» Dataset entries:

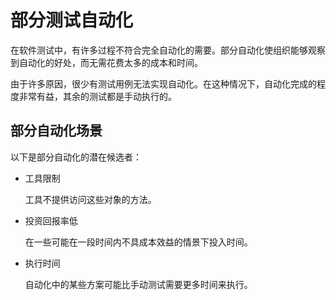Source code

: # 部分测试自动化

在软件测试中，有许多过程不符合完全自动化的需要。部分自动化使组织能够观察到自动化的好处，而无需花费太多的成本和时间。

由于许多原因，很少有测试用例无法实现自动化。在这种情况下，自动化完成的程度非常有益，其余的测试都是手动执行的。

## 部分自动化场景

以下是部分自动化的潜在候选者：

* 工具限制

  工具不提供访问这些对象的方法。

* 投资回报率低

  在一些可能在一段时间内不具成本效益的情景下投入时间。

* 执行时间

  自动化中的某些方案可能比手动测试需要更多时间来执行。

--

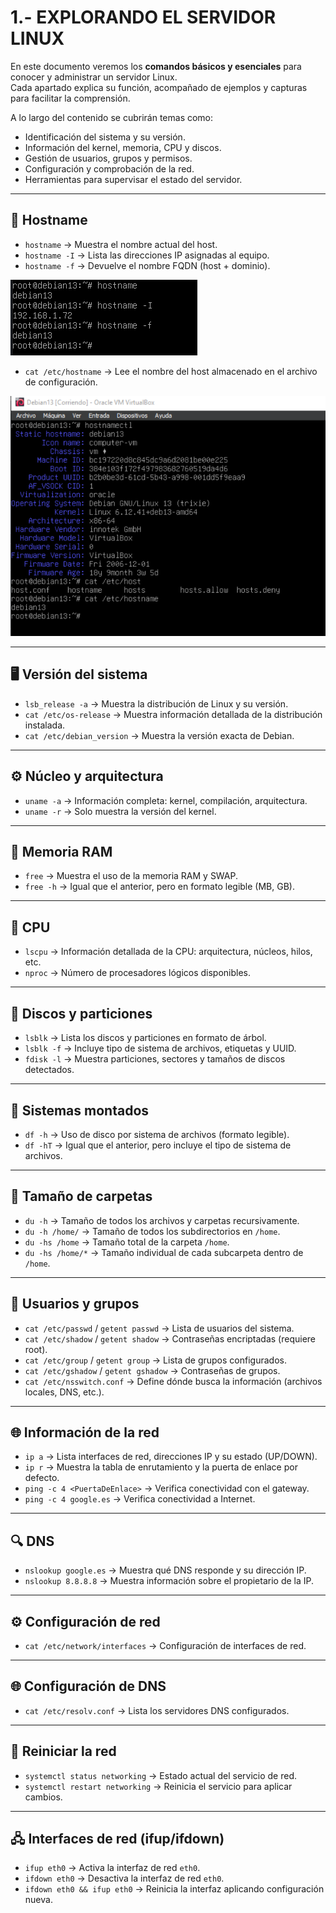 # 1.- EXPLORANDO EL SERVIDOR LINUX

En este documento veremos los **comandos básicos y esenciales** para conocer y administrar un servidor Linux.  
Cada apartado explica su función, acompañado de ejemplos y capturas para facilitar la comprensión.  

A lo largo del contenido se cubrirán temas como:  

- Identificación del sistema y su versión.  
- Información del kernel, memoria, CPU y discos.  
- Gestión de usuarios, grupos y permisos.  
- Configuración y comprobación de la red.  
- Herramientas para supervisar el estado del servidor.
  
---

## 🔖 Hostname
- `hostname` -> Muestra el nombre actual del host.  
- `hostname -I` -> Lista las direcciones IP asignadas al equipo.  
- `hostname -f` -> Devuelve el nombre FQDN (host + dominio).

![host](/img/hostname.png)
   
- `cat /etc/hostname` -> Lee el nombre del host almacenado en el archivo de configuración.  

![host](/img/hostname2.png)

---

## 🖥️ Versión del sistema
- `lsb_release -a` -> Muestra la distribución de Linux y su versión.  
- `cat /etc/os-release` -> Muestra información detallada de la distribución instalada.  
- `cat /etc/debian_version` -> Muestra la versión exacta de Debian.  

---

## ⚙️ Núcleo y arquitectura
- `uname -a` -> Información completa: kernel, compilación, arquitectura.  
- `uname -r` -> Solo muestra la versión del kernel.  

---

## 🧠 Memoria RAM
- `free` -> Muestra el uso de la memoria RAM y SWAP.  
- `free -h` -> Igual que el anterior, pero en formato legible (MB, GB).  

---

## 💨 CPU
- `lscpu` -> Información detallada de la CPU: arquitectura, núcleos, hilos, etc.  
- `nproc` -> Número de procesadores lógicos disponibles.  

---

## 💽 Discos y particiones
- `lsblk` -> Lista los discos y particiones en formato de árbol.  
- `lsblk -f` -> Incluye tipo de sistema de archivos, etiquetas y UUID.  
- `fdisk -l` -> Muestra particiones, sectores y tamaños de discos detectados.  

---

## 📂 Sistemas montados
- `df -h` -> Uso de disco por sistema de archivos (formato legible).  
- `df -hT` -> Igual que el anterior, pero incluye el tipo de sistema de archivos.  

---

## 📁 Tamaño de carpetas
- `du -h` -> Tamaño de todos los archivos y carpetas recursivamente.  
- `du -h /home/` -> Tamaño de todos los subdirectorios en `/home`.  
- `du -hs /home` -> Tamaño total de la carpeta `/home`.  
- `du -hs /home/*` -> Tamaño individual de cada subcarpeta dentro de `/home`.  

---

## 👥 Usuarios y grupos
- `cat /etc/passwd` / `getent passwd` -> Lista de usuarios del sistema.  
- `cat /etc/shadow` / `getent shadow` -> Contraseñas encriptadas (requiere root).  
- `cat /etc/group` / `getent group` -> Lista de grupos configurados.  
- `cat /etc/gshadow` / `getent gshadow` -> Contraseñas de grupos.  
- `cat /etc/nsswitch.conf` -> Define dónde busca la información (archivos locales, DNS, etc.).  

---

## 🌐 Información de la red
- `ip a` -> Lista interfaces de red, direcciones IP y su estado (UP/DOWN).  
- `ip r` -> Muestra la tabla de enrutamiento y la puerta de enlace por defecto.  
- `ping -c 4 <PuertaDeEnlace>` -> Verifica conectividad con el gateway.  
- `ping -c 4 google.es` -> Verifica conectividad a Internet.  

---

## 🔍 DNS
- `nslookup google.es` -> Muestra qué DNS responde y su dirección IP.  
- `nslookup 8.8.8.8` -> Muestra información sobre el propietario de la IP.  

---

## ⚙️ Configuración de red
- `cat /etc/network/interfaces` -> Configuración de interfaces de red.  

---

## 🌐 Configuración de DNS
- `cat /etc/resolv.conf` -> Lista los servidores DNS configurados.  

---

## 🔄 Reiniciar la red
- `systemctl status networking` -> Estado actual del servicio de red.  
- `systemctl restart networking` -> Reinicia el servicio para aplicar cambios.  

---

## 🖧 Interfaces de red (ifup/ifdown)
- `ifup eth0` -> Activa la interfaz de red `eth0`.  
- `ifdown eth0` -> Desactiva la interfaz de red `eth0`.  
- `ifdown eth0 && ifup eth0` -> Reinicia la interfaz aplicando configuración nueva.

...

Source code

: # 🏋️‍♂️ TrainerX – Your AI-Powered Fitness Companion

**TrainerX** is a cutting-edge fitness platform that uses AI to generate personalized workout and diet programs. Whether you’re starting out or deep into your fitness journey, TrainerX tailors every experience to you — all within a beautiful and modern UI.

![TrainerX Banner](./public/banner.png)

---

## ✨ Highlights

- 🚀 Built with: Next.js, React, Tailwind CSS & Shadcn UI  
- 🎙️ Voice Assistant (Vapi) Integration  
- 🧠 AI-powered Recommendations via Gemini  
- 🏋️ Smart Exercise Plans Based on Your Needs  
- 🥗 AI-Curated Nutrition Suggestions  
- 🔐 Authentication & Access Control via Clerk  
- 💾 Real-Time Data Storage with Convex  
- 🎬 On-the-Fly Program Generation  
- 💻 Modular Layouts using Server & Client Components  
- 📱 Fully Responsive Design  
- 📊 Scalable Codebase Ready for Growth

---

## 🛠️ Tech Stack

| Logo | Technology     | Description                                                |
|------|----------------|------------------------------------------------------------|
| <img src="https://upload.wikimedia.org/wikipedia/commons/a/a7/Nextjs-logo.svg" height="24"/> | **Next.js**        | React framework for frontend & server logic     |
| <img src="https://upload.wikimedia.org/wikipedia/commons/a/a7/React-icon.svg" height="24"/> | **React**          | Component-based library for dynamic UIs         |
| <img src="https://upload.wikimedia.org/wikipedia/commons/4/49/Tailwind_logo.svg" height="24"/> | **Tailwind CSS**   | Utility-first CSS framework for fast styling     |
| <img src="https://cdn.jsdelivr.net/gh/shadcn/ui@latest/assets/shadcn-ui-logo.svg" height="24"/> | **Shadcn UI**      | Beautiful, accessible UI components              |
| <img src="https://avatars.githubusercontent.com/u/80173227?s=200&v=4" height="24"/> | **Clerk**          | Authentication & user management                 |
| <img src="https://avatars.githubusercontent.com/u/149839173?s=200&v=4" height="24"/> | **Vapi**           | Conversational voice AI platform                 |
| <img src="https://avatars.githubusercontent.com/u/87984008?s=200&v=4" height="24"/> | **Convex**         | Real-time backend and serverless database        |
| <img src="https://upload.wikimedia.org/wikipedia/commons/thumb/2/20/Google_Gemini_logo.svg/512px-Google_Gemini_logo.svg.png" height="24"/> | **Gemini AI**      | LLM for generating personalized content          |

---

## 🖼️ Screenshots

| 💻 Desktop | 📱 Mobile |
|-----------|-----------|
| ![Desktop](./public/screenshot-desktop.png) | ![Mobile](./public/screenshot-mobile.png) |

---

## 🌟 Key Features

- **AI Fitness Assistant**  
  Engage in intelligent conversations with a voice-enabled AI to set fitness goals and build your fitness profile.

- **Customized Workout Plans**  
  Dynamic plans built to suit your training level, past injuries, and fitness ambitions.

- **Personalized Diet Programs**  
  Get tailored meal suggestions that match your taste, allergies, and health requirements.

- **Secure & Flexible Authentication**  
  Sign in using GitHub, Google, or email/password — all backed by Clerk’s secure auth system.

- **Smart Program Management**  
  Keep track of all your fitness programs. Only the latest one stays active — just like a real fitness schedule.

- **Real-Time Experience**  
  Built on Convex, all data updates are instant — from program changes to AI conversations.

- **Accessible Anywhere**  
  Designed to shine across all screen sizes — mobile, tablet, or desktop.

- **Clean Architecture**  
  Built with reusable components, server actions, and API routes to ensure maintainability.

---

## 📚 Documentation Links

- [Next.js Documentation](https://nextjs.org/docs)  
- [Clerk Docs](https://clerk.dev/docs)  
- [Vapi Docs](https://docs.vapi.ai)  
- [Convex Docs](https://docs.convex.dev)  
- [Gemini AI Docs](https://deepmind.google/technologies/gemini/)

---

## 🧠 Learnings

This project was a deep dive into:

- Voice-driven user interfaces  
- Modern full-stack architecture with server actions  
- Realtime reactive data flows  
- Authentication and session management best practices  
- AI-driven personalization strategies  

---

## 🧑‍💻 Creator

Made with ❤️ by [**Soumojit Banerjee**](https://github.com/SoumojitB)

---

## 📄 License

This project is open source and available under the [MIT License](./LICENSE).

» Try it:
Take every line of the material that contains the word "Contraseñas", and copy it.

» Result below:
- `cat /etc/shadow` / `getent shadow` -> Contraseñas encriptadas (requiere root).  
- `cat /etc/gshadow` / `getent gshadow` -> Contraseñas de grupos.  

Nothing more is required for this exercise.